We have had the impressive spontaneous outpouring of generosity in response to the crisis in Haiti and the fine words about building back the small Caribbean nation better than it was before. The question now is ‘how’? That is going to be one of the hot topics for the leading brains of government, business and the social sector gathered at the World Economic Forum in Davos – can they crack it?
The challenge is enormous. Haiti is an isolated outpost of sub-Saharan-style poverty in the Caribbean – it ranked just above Sudan in the United Nation’s ranking of ‘human development’ last year – and has had a long history of political instability and social unrest that persistent interventions by the United States and United Nations have barely kept a lid on. There have also been many pledges to rescue Haiti in the past, which have come to nothing.

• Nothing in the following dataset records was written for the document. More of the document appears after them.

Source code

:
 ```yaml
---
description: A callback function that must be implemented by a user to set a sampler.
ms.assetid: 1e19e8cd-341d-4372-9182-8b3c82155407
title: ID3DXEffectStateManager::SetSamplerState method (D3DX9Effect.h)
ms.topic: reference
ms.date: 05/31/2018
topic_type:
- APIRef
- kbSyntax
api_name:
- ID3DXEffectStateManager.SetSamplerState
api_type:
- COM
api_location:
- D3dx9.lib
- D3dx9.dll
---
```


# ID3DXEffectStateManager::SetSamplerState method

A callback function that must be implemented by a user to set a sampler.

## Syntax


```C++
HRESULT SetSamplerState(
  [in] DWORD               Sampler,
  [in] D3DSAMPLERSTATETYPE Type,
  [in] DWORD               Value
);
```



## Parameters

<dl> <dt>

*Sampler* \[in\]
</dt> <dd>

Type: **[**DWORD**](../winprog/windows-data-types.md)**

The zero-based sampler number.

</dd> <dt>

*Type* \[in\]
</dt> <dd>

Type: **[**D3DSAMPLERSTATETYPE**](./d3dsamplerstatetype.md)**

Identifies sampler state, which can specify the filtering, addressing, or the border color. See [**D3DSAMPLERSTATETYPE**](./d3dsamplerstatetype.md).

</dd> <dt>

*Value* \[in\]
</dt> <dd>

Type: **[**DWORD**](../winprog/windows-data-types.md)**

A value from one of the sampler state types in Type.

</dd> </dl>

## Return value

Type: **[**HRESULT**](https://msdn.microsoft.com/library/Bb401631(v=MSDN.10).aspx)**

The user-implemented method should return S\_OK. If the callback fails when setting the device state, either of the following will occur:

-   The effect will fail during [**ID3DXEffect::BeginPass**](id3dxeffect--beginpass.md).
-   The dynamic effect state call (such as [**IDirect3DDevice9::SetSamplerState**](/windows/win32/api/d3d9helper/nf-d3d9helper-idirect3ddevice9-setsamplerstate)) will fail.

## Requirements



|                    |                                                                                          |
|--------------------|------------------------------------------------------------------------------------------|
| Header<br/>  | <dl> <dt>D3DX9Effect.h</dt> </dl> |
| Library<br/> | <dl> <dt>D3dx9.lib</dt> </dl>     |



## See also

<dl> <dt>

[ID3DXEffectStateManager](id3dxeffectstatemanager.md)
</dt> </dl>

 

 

There are, however, some grounds for optimism. In mid-2009 Haiti finally benefitted from a World Bank-led debt reduction deal. Preferential access to the US market offers the potential to build an economy based on trade with North America. A development strategy led by the Clinton Global Initiative, according to former President Clinton, was going well before the earthquake, and is a reason to hope, he says. And then there are all the pledges of further aid that are coming. There is also likely to be an unprecedented high-level leadership coalition on Haiti bringing under one umbrella the World Economic Forum, the Clinton Global Initiative and the United Nations. The challenge in each case is making it work.
State-building has been one of the hot topics in development in recent years. The British economist Paul Collier, in particular, has popularised the idea that the bottom billion of the world’s poor would benefit most from being freed from civil war and dictatorship. Collier has argued, and been criticised for, championing strong intervention, with military force if necessary, by the governments of the rich world to fix the problems of ‘failed states’. It is in the spirit of Collier that some voices have called for a temporary protectorship for Haiti – with the Economist championing putting Bill Clinton in charge, to be succeeded within a year by Brazilian president Lula – to get reconstruction going quickly unshackled by Haitian politics. Clinton says he would only run such an effort in partnership with a local Haitian leader, such as the prime minister.
Security and stability for the people of Haiti should certainly be a priority. Yet the track record of international protectorates after crises has not been great – in Bosnia and Kosovo as much as in Iraq and Afghanistan. The aid industry has burned a lot of money in these countries for few returns, with much of the assistance leaking out in bureaucracy, corruption and lavish payments to western consultants and contractors.
One way to break the cycle of expensive aid stagnation would be for a massive effort from philanthropcapitalists in the area they know best – wealth creation. Could a Marshall Plan led by the Bill & Melinda Gates Foundation (to apply its thinking around agiculture and supply chains), backed by multinationals such as Coca-Cola, Wal-Mart and Nike, kick start the Haitian economy and tackle chronic food shortages? Then add to that a grand coalition of Omidyar Networks, Grameen, Endeavor and others to promote enterprise – and maybe Haiti could start to work its way out of poverty.
Mass philanthrocapitalism could also be harnessed to get ordinary donations working harder. Kiva and GlobalGiving will surely operate in Haiti, so why not also a donorschoose for schools in Haiti? Could this type of platform help to lever the contribution of one of Haiti’s biggest exports – its people? The Haitian diaspora remits more than $1 billion back home each year. So why not create a network of Mexican-style hometown associations to get some of that money working to build schools, hospitals and bridges? Slice off a piece of the official aid budget to match those contributions and use a donorschoose or Kiva style of interface to connect people to what they are funding and we might get something interesting.
An even more radical idea would be to take up Paul Romer’s idea of charter cities, that might be run by experienced leaders from abroad and compete to be the most successful places to live. The mind boggles (not entirely positively) at the thought of breaking Haiti into a number of charter protectorates and letting competition rip between different leaders – Bill Clinton could take one, Tony Blair another, one perhaps to the former President of Mozambique Joaquim Chissano. And why restrict it to former leaders of countries? Maybe Bill Gates and Muhammad Yunus could be tempted into government for a while? Or might Michael Bloomberg run New York and Port-au-Prince at the same time?
Moving on from the world of fantasy, there is a germ of an idea here – rather than putting recontruction into the hands of bureaucratic planners from the United Nations or the World Bank, why not have some competition? Although this is a terrible tragedy, it is also an opportunity for creative thinking – for doing things much better than before. This has been probably the biggest contribution that the philanthrocapitalists have made to global development – new ideas that challenge orthodoxies and conventional wisdoms.